Под британским флагом - Чернобровкин Александр Васильевич 14 стр.


Незадолго до полуночи подтягиваем нашу лодку к борту. В нее спускаются вместе со мной Джек Тиллард, еще два матроса и два морских пехотинца. Вооружены все только холодным оружием, чтобы кто-нибудь не пальнул сдуру или со страху и не испортил дело. Гребем вверх по течению, к нижней шхуне. Пожимаемся к борту, стукнувшись об него. Гулкий удар как бы всасывается внутрь корпуса шхуны. Я хватаюсь за штормтрап, быстро поднимаюсь на борт шхуны.

Возле трапа меня встречает невысокий человек и сонным голосом спрашивает, выдыхая перегар:

— Что случилось…?

Он не договаривает, потому что понял, что перед ним не шкипер шхуны. Пока он не сообразил, кто я, всаживаю ему кинжал в район солнечного сплетения. Второй рукой зажимаю ему рот. Впрочем, кричать он не может, только хрипит протяжно, после чего тело резко слабеет и начинает оседать. Я левой рукой перехватываю его за грудки и помогаю опуститься на палубу, выдергиваю кинжал из тела. Теплая кровь забрызгивает мне кисть руки. Вытираю клинок и руку об одежду убитого. Этот человек не делал мне ничего плохого, даже не догадывался о моем существовании, как и я о его, но так получилось, что он оказался на моем пути к светлому будущему и поплатился за это. Как и еще пять человек, которые спали на палубе в носовой части судна.

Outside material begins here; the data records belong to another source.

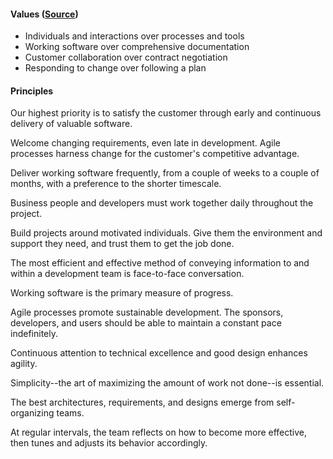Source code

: 
#### Values ([Source](http://www.agilemanifesto.org/))
* Individuals and interactions over processes and tools
* Working software over comprehensive documentation
* Customer collaboration over contract negotiation
* Responding to change over following a plan

#### Principles
Our highest priority is to satisfy the customer
through early and continuous delivery
of valuable software.

Welcome changing requirements, even late in 
development. Agile processes harness change for 
the customer's competitive advantage.

Deliver working software frequently, from a 
couple of weeks to a couple of months, with a 
preference to the shorter timescale.

Business people and developers must work 
together daily throughout the project.

Build projects around motivated individuals. 
Give them the environment and support they need, 
and trust them to get the job done.

The most efficient and effective method of 
conveying information to and within a development 
team is face-to-face conversation.

Working software is the primary measure of progress.

Agile processes promote sustainable development. 
The sponsors, developers, and users should be able 
to maintain a constant pace indefinitely.

Continuous attention to technical excellence 
and good design enhances agility.

Simplicity--the art of maximizing the amount 
of work not done--is essential.

The best architectures, requirements, and designs 
emerge from self-organizing teams.

At regular intervals, the team reflects on how 
to become more effective, then tunes and adjusts 
its behavior accordingly.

Я вернулся к штормтрапу, позвал:

— Поднимайтесь.

Джек Тиллард, еще один матрос и один морской пехотинец карабкаются наверх, стуча деревянными ступеньками по деревянному борту.

— Перерезайте канат, — приказываю я им и предупреждаю: — Осторожно, там трупы на палубе. Потом выкинете их за борт.

Они возятся долго. Резать толстый канат ножами — мероприятие сложное, но рубить топором — слишком шумно. Я не сразу улавливаю момент, когда шхуну, освободившуюся от якоря, начинает сносить по течению, разворачивая бортом к нему.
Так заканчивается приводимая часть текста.